---- STORED DATA

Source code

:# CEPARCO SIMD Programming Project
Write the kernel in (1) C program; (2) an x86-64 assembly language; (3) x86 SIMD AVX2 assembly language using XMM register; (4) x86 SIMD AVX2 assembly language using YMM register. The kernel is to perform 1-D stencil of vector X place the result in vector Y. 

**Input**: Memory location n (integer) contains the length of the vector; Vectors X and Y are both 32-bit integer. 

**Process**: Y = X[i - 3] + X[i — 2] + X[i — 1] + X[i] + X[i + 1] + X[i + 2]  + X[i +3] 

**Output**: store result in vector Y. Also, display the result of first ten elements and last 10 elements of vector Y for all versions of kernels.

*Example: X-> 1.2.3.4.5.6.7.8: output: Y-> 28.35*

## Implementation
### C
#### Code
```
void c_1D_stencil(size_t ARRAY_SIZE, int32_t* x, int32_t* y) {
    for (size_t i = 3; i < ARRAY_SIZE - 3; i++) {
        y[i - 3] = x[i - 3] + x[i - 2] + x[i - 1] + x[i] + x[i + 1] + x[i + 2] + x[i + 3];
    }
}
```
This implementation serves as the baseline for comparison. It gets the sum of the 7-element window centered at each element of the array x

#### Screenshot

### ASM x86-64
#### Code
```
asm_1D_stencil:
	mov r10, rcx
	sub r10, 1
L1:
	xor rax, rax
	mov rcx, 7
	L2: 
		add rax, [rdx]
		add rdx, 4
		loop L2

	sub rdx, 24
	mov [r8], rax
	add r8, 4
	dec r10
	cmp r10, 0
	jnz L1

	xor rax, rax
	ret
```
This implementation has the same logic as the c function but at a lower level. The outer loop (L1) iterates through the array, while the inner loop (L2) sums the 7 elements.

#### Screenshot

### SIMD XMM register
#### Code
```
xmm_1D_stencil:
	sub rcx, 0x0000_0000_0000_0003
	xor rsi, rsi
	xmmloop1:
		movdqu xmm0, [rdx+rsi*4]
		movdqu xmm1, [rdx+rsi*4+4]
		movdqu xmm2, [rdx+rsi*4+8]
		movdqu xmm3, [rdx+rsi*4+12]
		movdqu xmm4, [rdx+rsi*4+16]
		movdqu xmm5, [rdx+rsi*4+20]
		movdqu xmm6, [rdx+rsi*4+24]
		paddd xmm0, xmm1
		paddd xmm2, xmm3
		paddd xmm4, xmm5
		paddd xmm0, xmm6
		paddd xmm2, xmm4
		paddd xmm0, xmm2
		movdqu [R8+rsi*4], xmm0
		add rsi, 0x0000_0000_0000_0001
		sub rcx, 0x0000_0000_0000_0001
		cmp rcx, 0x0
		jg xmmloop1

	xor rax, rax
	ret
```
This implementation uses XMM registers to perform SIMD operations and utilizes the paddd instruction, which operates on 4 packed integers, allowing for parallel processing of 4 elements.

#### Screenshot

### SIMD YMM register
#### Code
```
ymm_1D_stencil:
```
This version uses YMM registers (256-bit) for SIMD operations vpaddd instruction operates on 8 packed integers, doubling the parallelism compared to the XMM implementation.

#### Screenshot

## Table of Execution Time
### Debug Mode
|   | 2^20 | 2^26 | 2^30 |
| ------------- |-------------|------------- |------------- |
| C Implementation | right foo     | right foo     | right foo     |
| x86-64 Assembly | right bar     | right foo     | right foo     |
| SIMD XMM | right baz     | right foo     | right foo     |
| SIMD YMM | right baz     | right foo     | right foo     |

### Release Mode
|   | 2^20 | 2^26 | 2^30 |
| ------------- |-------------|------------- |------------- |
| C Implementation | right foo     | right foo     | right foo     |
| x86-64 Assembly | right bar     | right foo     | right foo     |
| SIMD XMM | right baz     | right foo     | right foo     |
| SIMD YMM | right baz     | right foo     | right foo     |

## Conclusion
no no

--------

• WHAT TO DO:
Please filter the entries above down to the lines holding "elements" and copy them.

• OUTPUT FOR THIS TASK:
**Output**: store result in vector Y. Also, display the result of first ten elements and last 10 elements of vector Y for all versions of kernels.
This implementation has the same logic as the c function but at a lower level. The outer loop (L1) iterates through the array, while the inner loop (L2) sums the 7 elements.
This implementation uses XMM registers to perform SIMD operations and utilizes the paddd instruction, which operates on 4 packed integers, allowing for parallel processing of 4 elements.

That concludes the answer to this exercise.